4. Biogas extension work
The following chapter describes extension work within the framework of a project dealing exclusively with biogas units. But most of the points are also relevant when biogas extension is promoted within more general development programmes.
The target group of a rural biogas extension programme are farms having at least 50 kg of cattle dung (or 35 kg of pig droppings) available per day' which means they have at least three milk cows or 10 adult pigs fully stable bound, or nine heads of local cattle half stable bound There are several conditions to be fulfilled before a farmer of the target group becomes a customer:
-He has to have enough income to buy a plant or repay a loan.
-He must be educated enough to understand the system.

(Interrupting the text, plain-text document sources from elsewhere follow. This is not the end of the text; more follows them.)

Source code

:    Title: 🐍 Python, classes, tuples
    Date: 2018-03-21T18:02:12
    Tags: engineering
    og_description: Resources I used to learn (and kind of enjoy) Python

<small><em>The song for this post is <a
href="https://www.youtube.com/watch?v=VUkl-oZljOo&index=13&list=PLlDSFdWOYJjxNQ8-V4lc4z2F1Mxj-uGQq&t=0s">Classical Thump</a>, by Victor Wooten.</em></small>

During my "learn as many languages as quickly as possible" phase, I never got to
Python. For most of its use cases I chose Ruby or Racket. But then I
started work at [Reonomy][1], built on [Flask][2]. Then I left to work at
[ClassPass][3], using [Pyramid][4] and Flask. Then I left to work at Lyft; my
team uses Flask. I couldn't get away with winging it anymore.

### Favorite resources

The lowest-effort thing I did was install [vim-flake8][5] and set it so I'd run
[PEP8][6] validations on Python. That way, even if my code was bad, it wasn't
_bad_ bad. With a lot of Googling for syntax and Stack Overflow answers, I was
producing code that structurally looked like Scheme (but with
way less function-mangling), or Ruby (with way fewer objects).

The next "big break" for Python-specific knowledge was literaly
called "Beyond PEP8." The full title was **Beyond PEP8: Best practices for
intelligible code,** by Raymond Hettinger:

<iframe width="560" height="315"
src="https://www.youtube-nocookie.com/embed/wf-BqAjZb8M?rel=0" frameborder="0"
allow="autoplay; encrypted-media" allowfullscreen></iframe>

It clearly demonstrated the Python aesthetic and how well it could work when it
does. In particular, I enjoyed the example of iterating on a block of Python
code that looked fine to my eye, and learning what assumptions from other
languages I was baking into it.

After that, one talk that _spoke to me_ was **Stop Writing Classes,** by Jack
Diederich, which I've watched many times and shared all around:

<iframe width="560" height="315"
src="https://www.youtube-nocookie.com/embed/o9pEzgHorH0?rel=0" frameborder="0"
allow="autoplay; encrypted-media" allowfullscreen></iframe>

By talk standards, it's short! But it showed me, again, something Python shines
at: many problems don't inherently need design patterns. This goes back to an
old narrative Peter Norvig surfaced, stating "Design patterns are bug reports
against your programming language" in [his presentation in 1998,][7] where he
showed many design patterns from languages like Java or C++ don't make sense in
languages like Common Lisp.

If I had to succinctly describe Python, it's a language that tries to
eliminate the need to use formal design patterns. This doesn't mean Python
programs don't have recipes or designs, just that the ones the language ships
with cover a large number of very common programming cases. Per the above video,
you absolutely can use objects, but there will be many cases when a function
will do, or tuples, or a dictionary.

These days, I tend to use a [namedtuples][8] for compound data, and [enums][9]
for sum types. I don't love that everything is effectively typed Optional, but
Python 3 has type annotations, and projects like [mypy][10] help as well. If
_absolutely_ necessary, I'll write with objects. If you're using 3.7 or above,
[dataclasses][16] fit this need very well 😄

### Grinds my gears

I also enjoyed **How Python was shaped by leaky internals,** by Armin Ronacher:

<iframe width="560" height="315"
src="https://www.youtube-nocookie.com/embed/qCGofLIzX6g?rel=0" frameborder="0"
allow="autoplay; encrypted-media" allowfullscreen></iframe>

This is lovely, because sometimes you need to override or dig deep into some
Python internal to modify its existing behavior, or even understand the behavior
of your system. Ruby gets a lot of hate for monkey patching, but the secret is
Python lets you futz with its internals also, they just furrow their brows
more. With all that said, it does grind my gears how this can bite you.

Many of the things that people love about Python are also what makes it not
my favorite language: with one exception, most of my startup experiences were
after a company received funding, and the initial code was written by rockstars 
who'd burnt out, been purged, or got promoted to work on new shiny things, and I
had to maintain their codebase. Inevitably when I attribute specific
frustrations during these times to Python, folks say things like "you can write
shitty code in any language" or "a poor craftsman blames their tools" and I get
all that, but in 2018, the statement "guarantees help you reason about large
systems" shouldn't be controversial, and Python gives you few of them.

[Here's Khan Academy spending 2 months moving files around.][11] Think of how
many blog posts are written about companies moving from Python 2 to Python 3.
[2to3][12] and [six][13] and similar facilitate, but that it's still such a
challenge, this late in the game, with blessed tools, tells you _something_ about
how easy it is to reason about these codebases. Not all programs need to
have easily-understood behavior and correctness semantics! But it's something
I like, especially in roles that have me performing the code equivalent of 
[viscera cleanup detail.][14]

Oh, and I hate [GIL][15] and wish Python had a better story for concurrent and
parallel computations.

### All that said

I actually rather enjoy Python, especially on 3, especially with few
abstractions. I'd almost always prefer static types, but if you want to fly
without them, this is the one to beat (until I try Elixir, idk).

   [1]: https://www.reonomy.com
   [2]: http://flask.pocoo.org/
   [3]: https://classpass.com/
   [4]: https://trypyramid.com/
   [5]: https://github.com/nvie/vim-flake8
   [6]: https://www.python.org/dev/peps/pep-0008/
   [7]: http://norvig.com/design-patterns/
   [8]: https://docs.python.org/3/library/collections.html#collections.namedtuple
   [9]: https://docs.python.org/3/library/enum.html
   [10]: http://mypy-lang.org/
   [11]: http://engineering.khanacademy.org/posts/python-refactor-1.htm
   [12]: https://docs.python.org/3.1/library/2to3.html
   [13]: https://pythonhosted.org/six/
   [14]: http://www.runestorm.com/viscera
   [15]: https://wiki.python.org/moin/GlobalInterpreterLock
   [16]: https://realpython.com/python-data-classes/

-He must know about biogas and its suitability for his individual case.
-He must have easy access to sufficient water.
-He has no real fuel alternatives.
Standardization means to define exactly and restrictives the materials, measurements and methods off the work. Given standards must be clear and universalIy adabtibIe.
Technical standardization is needed because it can not be expected that an artisan or farmer will fully understand the essentials of a biogas unit. Biogas plants are easy to construct but difficult to comprehend totally. Artisans must be trained to precisely observe all details and methods of construction. This is especially important for extension programmes that aim at handing-over the construction activities to the private sector, where permanent quality control is difficult. It should also be mentioned, that management training of artisans is needed to improve the efficiency of the enterprise and thus the quality of workmanship).
A farm benefits from a biogas plant if the plant works trouble free, gas and slurry are used profitably and operation of the plant is comfortable and easy. In fact feeding the plant must be less labour intensive than not feeding the plant. This user-oriented approach leads to a standardized biogas plant, if possible, connected to a standardized stable which are integrated as much as possible into the existing farm economy.
The final goal of the extension project is to have independent artisans who construct standardized biogas units on demand of independent farmers against appropriate payment. connection to zero-grazing units is favoured.
Each biogas extension project starts by building demonstration units at selected farms which might be fully subsidized. The farmers must be willing to cooperate with the biogas extension service by allowing potential customers to visit their installations. It is most important that those farmers maintain and utilize their gasplants well.
After sufficient number of demonstration units have been installed, further biogas units are only constructed on demand and against full payment. Payment is usually done in 2 to 3 instalments. It is helpful to have standardized procedures for application, payment and realization of the construction (see sample of forms in the appendix).
When a potential customer first comes to the Biogas Extension Office he is given general informations including a price list. He is asked to file a written request which describes his farm and the proposed site of construction. Then the site is visited by BES-staff, assessments are made, technical details are worked out and a fixed price is given to the farmer.
After a contract agreement has been signed and a 50% down payment has been made, the biogas unit will be erected by trained private contractors under supervision of BES-technicians. When the construction is finished, the plant has been filled. appliances are connected and the final payment has been made, the unit is legally handed over to the customer. The customer receives a user manual, detailed explanations about plant operation, gas and slurry utilization and maintenance in his specific case. The customer is also given a set of tools and equipment for cleaning the stable, chopping the fodder and handling the slurry.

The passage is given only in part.